W krajach zachodnich przez ostatnie kilkaset lat nikt nikomu nie zakazywał prowadzić własnej firmy. U nas było z tym różnie. Przedsiębiorczością u nas zajmowali się głównie żydzi, których Niemcy zabili, a jak nie zabili to sami wyjechali przed i po wojnie. Naszych natomiast komuniści dość skutecznie wyniszczyli i do tego zrobili im kiepski PR wyzyskiwacza czy prywaciarza. Osmoza zanikła i utraciliśmy doświadczenia biznesowe, przenoszone z pokolenia na pokolenie i  budowane przez wieki. Toteż teraz musimy na nowo odkrywać to co nasi rodacy znali kilkaset lat temu.

Przykładowo niedoświadczony człowiek nie wie, że skoro ma kredyt na poziomie 100 tys. zł to tak naprawdę musi zarobić 119 tys, gdyż każda złotówka przeznaczona na spłatę kredytu sprawia, że zwiększa się dochód przedsiębiorstwa, a ten jest opodatkowany.
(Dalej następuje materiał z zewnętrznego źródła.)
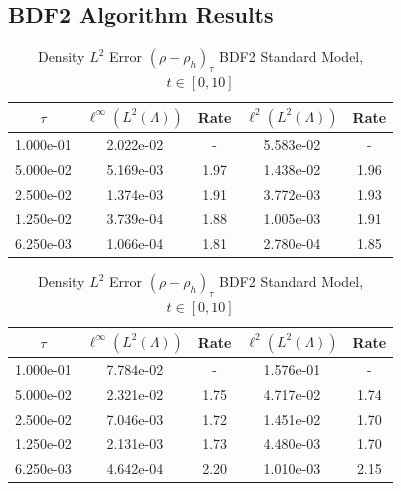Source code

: \documentclass[letterpaper]{erdc}
\begin{document}
\subsection{BDF2 Algorithm Results}
\begin{table}[h!]
  \parbox{.45\linewidth}{
  \tiny
  \centering
    \caption{Density $L^2$ Error $(\rho - \rho_h)_{\tau}$ BDF2 Rotational Model, $t\in[0,10]$}
    \begin{tabular}{c|c|c|c|c}
      $\tau$  & $\ell^{\infty}\left(L^2(\Lambda)\right)$ &  Rate  &  $\ell^2\left(L^2(\Lambda)\right)$  &  Rate\\
      \hline
      1.000e-01 & 2.022e-02 &   -  & 5.583e-02 &   - \\
      5.000e-02 & 5.169e-03 & 1.97 & 1.438e-02 & 1.96\\
      2.500e-02 & 1.374e-03 & 1.91 & 3.772e-03 & 1.93\\
      1.250e-02 & 3.739e-04 & 1.88 & 1.005e-03 & 1.91\\
      6.250e-03 & 1.066e-04 & 1.81 & 2.780e-04 & 1.85
    \end{tabular}
    }
    \hfill
    \parbox{.45\linewidth}{
    \tiny
    \centering
      \caption{Density $L^2$ Error $(\rho - \rho_h)_{\tau}$ BDF2 Standard Model, $t\in[0,10]$}
      \begin{tabular}{c|c|c|c|c}
        $\tau$  & $\ell^{\infty}\left(L^2(\Lambda)\right)$ &  Rate  &  $\ell^2\left(L^2(\Lambda)\right)$  &  Rate\\
        \hline
        1.000e-01 & 7.784e-02 &   -  & 1.576e-01 &   - \\
        5.000e-02 & 2.321e-02 & 1.75 & 4.717e-02 & 1.74\\
        2.500e-02 & 7.046e-03 & 1.72 & 1.451e-02 & 1.70\\
        1.250e-02 & 2.131e-03 & 1.73 & 4.480e-03 & 1.70\\
        6.250e-03 & 4.642e-04 & 2.20 & 1.010e-03 & 2.15
      \end{tabular}
    }
\end{table}
\end{document}
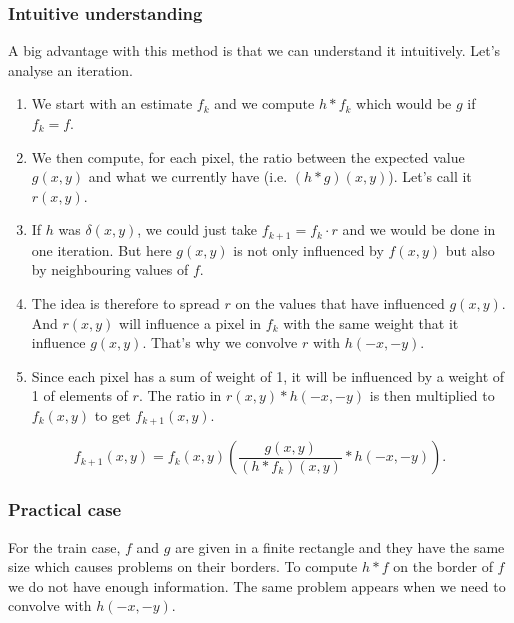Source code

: \subsubsection{Intuitive understanding}
A big advantage with this method is that we can understand
it intuitively.
Let's analyse an iteration.
\begin{enumerate}
  \item We start with an estimate $f_k$ and we compute
    $h * f_k$ which would be $g$ if $f_k = f$.
  \item We then compute, for each pixel, the ratio between
    the expected value $g(x,y)$ and what we currently have
    (i.e.  $(h * g)(x,y)$).
    Let's call it $r(x,y)$.
  \item If $h$ was $\delta(x,y)$, we could just take
    $f_{k+1} = f_k \cdot r$ and we would be done in one
    iteration.
    But here $g(x,y)$ is not only influenced by
    $f(x,y)$ but also by neighbouring values of $f$.
  \item The idea is therefore to spread $r$ on the values
    that have influenced $g(x,y)$.
    And $r(x,y)$ will influence a pixel in $f_k$ with the same
    weight that it influence $g(x,y)$.
    That's why we convolve $r$ with $h(-x,-y)$.
  \item Since each pixel has a sum of weight of 1,
    it will be influenced by a weight of 1 of elements of $r$.
    The ratio in $r(x,y) * h(-x, -y)$ is then multiplied to
    $f_k(x,y)$ to get $f_{k+1}(x,y)$.
\end{enumerate}
\[ f_{k+1}(x,y) = f_k(x,y)\left(\frac{g(x,y)}{(h*f_k)(x,y)} * h(-x,-y)\right). \]

\subsubsection{Practical case}
For the train case, $f$ and $g$ are given in a finite rectangle
and they have the same size which causes problems on their borders.
To compute $h * f$ on the border of $f$ we do not have enough
information. The same problem appears when we need to
convolve with $h(-x,-y)$.

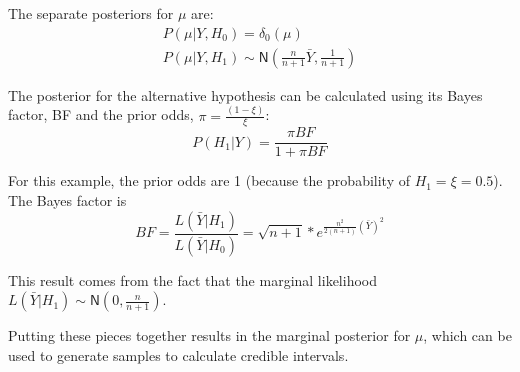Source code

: \documentclass[AMA,STIX1COL]{WileyNJD-v2}\usepackage[]{graphicx}\usepackage[]{color}
\begin{document}
The separate posteriors for $\mu$ are:
\begin{gather}
P(\mu|Y, H_0) = \delta_0(\mu)\\
P(\mu|Y, H_1) \sim \textsf{N}(\frac{n}{n+1}\bar Y, \frac{1}{n+1})
\end{gather}

The posterior for the alternative hypothesis can be calculated using its Bayes factor, BF and the prior odds, $\pi = \frac{(1-\xi)}{\xi}$: 
\begin{equation}
P(H_1| Y ) = \frac{\pi BF}{1+\pi BF}
\end{equation}

For this example, the prior odds are 1 (because the probability of $H_1 = \xi = 0.5$). The Bayes factor is
\begin{equation}
BF = \frac{L(\bar Y | H_1)}{L(\bar Y | H_0)} = \sqrt{n+1}* e^{\frac{n^2}{2(n+1)}(\bar Y)^2}
\end{equation}

This result comes from the fact that the marginal likelihood $L(\bar Y | H_1) \sim \textsf{N}(0, \frac{n}{n+1})$.


Putting these pieces together results in the marginal posterior for $\mu$, which can be used to generate samples to calculate credible intervals. 
\end{document}
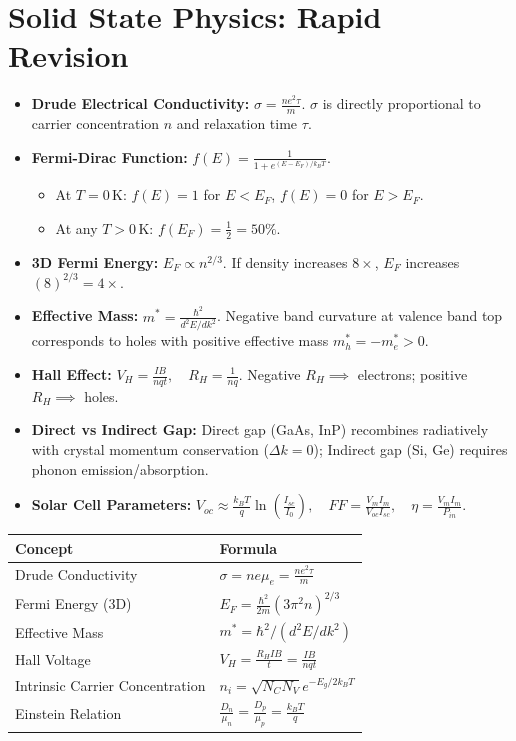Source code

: \chapter{Solid State Physics: Rapid Revision}

\begin{highyieldbox}
\begin{itemize}[leftmargin=*]
    \item \textbf{Drude Electrical Conductivity:} $\sigma = \frac{n e^2 \tau}{m}$. $\sigma$ is directly proportional to carrier concentration $n$ and relaxation time $\tau$.
    \item \textbf{Fermi-Dirac Function:} $f(E) = \frac{1}{1 + e^{(E-E_F)/k_B T}}$.
    \begin{itemize}
        \item At $T = 0\,\text{K}$: $f(E) = 1$ for $E < E_F$, $f(E) = 0$ for $E > E_F$.
        \item At any $T > 0\,\text{K}$: $f(E_F) = \frac{1}{2} = 50\%$.
    \end{itemize}
    \item \textbf{3D Fermi Energy:} $E_F \propto n^{2/3}$. If density increases $8\times$, $E_F$ increases $(8)^{2/3} = 4\times$.
    \item \textbf{Effective Mass:} $m^* = \frac{\hbar^2}{d^2E/dk^2}$. Negative band curvature at valence band top corresponds to holes with positive effective mass $m_h^* = -m_e^* > 0$.
    \item \textbf{Hall Effect:} $V_H = \frac{I B}{n q t}, \quad R_H = \frac{1}{n q}$. Negative $R_H \implies$ electrons; positive $R_H \implies$ holes.
    \item \textbf{Direct vs Indirect Gap:} Direct gap (GaAs, InP) recombines radiatively with crystal momentum conservation ($\Delta k = 0$); Indirect gap (Si, Ge) requires phonon emission/absorption.
    \item \textbf{Solar Cell Parameters:} $V_{oc} \approx \frac{k_B T}{q}\ln\left(\frac{I_{sc}}{I_0}\right), \quad FF = \frac{V_m I_m}{V_{oc} I_{sc}}, \quad \eta = \frac{V_m I_m}{P_{in}}$.
\end{itemize}
\end{highyieldbox}

\begin{fastcheck}
\begin{tabularx}{\textwidth}{l X}
\toprule
\textbf{Concept} & \textbf{Formula} \\
\midrule
Drude Conductivity & $\sigma = n e \mu_e = \frac{n e^2 \tau}{m}$ \\
Fermi Energy (3D) & $E_F = \frac{\hbar^2}{2m}(3\pi^2 n)^{2/3}$ \\
Effective Mass & $m^* = \hbar^2 / (d^2E/dk^2)$ \\
Hall Voltage & $V_H = \frac{R_H I B}{t} = \frac{I B}{n q t}$ \\
Intrinsic Carrier Concentration & $n_i = \sqrt{N_C N_V} e^{-E_g/2k_BT}$ \\
Einstein Relation & $\frac{D_n}{\mu_n} = \frac{D_p}{\mu_p} = \frac{k_B T}{q}$ \\
\bottomrule
\end{tabularx}
\end{fastcheck}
Kiedy człowiek brał kredyt kupował różne rzeczy, co było kosztem firmy i nie płacił podatku. Tak naprawdę podatek zapłaci, tylko później, w momencie spłaty kredytu, gdyż pieniądze zamiast wydać na coś co będzie kosztem trzeba wydać na coś co nim nie jest. Taka tam drobna nauka płynąca z doświadczenia, ale właśnie miliony takich małych rzeczy dają mądrość.

W Polsce rzeczywiście nieterminowe płacenie faktur jest problemem znacznie silniejszym niż w rozwiniętych krajach. Jest to problem braku doświadczenia w prowadzeniu działalności i nierozumienia pewnych zależności. Bardzo dobrze to ilustruje rynek najmu nieruchomości.

Wielokrotnie wynajmowałem w Polsce jakieś nieruchomości. Czy to biura, sale wykładowe, mieszkania czy domy. Bardziej w Polsce niż za granicą, ale moje doświadczenia za granicą uzupełniają rozmowy z tysiącami imigrantów. Otóż wynajęcie mieszkania w USA, Niemczech czy Anglii jest znacznie trudniejsze niż w Polsce nawet dla ludzi, którzy mają pieniądze. W Polsce jeszcze nigdy nie słyszałem, aby ktoś żądał ode mnie przy wynajmie czegokolwiek zaświadczenia o zarobkach, kontaktu do pracodawcy oraz namiarów na ludzi, którzy mogliby wystawić mi referencje, a takie rzeczy w krajach rozwiniętych zdarzają się bardzo często. O swoich problemach z wynajmem mieszkania w Kalifornii opowiadał Janek Fijor w swojej audycji. Na zachodzie raczej wolą nie wynająć, niż wpuścić człowieka, który nie będzie płacił czy zniszczy nieruchomość. U nas te proporcje są trochę inne.

Oczywiście trend jest taki, że i u nas wymaga się coraz więcej. Jest to jedyny słuszny trend, gdyż płynący z powolnego nabierania doświadczenia przez uczestników rynku. Polscy przedsiębiorcy poza branżą nieruchomości uczą się jednak znacznie wolniej. Wiele branż działa na zasadzie kredytu kupieckiego. Przeważnie po zapłaceniu za pierwsze 2-3 dostawy gotówką da się uzyskać odroczenie płatności. Przeważnie wiążę się to tylko z dosłaniem skanów dokumentów firmowych (wpis, nip i regon).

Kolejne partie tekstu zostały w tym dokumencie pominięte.